## Record set

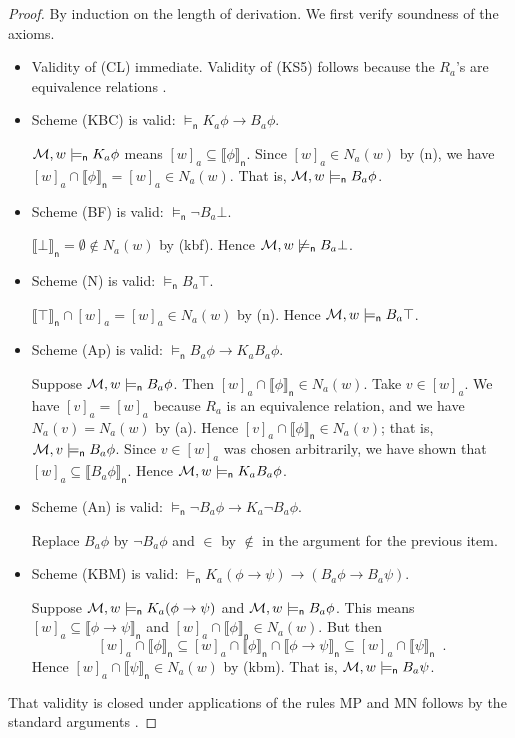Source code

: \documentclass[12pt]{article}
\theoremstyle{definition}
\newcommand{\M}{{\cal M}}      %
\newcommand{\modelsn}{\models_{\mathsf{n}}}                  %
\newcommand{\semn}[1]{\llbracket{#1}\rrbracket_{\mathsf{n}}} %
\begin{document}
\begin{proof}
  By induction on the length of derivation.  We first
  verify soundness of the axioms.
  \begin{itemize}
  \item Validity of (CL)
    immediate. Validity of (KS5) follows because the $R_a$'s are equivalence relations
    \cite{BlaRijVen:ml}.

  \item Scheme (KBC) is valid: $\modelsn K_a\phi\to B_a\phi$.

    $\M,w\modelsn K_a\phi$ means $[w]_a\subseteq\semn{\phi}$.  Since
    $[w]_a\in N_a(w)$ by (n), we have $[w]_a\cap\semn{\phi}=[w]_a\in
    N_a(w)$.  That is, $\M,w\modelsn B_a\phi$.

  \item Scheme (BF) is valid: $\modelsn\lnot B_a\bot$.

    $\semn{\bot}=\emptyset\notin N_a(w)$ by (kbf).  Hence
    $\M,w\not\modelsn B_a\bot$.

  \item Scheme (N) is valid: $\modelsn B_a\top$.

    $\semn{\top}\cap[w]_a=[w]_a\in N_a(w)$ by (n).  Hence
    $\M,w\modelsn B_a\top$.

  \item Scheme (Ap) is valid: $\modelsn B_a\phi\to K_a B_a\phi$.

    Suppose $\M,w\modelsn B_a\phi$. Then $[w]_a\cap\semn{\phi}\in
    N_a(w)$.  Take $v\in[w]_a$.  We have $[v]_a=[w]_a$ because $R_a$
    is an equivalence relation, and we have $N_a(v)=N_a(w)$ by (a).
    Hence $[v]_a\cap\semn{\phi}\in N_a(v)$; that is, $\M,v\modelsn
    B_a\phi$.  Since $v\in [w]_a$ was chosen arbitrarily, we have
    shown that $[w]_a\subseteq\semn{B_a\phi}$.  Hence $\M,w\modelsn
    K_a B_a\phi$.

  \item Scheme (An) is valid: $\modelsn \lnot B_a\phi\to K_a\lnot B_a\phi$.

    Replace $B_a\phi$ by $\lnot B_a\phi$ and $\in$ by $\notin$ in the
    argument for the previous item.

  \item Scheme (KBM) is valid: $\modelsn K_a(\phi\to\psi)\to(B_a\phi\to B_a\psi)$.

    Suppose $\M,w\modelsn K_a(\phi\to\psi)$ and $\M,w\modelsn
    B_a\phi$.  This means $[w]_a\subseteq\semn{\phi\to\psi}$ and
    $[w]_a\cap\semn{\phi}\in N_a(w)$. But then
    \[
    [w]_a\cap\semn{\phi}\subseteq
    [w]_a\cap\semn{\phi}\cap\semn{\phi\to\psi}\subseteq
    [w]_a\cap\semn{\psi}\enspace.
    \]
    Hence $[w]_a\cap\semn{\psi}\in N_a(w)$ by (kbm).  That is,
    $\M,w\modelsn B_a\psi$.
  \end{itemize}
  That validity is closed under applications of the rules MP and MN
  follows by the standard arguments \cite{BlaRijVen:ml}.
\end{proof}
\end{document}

## Goal of the exercise
Scan the records for the word "BlaRijVen" and copy every line where it is found.

## Response to the exercise
    \cite{BlaRijVen:ml}.
  follows by the standard arguments \cite{BlaRijVen:ml}.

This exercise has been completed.